After forty years of such an existence, they prepared to move into the Promised Land, where their lives would be very different. There they would be able to provide for themselves and set up their own defences. Hence their dependence on God would need to change from one of necessity to one of choice – which is why He commanded them to celebrate the Feast of Booths each year. They were to go and cut branches from trees, making them into temporary shelters, or booths, on the flat roofs of their houses. There they would live for the seven days of the feast, forsaking home comforts, both as an act of remembrance – recalling their nomadic existence in the desert when they were absolutely dependent on God – and, more importantly, as a demonstration of their choice to live in continued dependence on Him.
It is a sad fact of history that God’s people tend to cling to Him when their need is sufficiently desperate, only to disregard Him when things improve. Knowing that tendency only too well, God warned the Israelites in advance. Before they entered the Promised Land, He reminded them that its “milk and honey” abundance was provided by Him – just as He had been their provider in the desert. As they luxuriated in that land, living off its abundance, there would be no desperate needs driving them to depend on God. So He warned them that, if they ceased to honour and obey Him, they would lose the Land and the prosperity which came with it.
A dire warning, but did the Israelites take it seriously ? Not for long. Once Joshua and the others who had led them into the Land passed away, the Feast of Booths and the dependence on God it signified were conveniently forgotten. God’s people no longer took Him seriously – with consequences as dire as He had foretold. This became a repeating pattern in the history of Israel, with one such consequence being the destruction of Jerusalem in Nehemiah’s time – a fact not lost on Nehemiah and his people.

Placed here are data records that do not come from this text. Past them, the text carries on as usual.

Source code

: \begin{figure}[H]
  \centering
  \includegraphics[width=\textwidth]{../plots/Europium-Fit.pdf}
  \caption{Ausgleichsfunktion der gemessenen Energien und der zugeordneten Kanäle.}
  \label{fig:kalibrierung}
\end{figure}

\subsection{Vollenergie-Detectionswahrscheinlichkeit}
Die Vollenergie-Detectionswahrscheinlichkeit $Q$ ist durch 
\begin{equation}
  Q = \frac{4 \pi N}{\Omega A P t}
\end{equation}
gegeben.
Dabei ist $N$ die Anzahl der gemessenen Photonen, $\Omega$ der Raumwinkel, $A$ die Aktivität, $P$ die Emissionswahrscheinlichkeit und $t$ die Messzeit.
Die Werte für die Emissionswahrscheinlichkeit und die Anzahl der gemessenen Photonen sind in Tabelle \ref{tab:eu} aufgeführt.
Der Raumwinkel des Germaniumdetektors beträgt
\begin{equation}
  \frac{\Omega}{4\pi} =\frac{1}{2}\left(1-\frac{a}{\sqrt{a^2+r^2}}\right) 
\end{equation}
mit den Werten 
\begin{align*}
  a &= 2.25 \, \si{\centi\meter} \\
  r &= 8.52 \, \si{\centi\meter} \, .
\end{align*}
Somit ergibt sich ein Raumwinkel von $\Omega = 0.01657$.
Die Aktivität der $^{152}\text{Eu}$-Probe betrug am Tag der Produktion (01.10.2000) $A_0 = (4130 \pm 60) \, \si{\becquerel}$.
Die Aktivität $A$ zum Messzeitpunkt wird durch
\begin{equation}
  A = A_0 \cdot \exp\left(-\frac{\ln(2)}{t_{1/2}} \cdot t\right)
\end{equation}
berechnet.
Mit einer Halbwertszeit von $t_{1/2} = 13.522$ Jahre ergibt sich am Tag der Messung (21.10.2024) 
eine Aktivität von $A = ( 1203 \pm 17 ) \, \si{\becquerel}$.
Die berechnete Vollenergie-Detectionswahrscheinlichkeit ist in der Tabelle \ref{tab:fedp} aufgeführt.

With such lessons vivid in their minds, and having come so far in regaining their status as God’s own people, these citizens of Jerusalem now threw themselves into returning to their roots – celebrating the feast in a way not seen since those early days in the Promised Land.
The number seven has long been regarded as representing perfection. As such, it is often used in the Bible to symbolise perpetuity, which accounts for the duration of the Feast of Booths. Those seven days were not an end in themselves, but were to serve as an expression by the people of their choice to live in dependence on God, not for seven days, but for the rest of their lives. This was a united expression of perpetual commitment to God. As they set up and lived in those rooftop shelters, the people were, in effect, making a corporate declaration of their choice to be God’s people – honouring, obeying and depending on Him always.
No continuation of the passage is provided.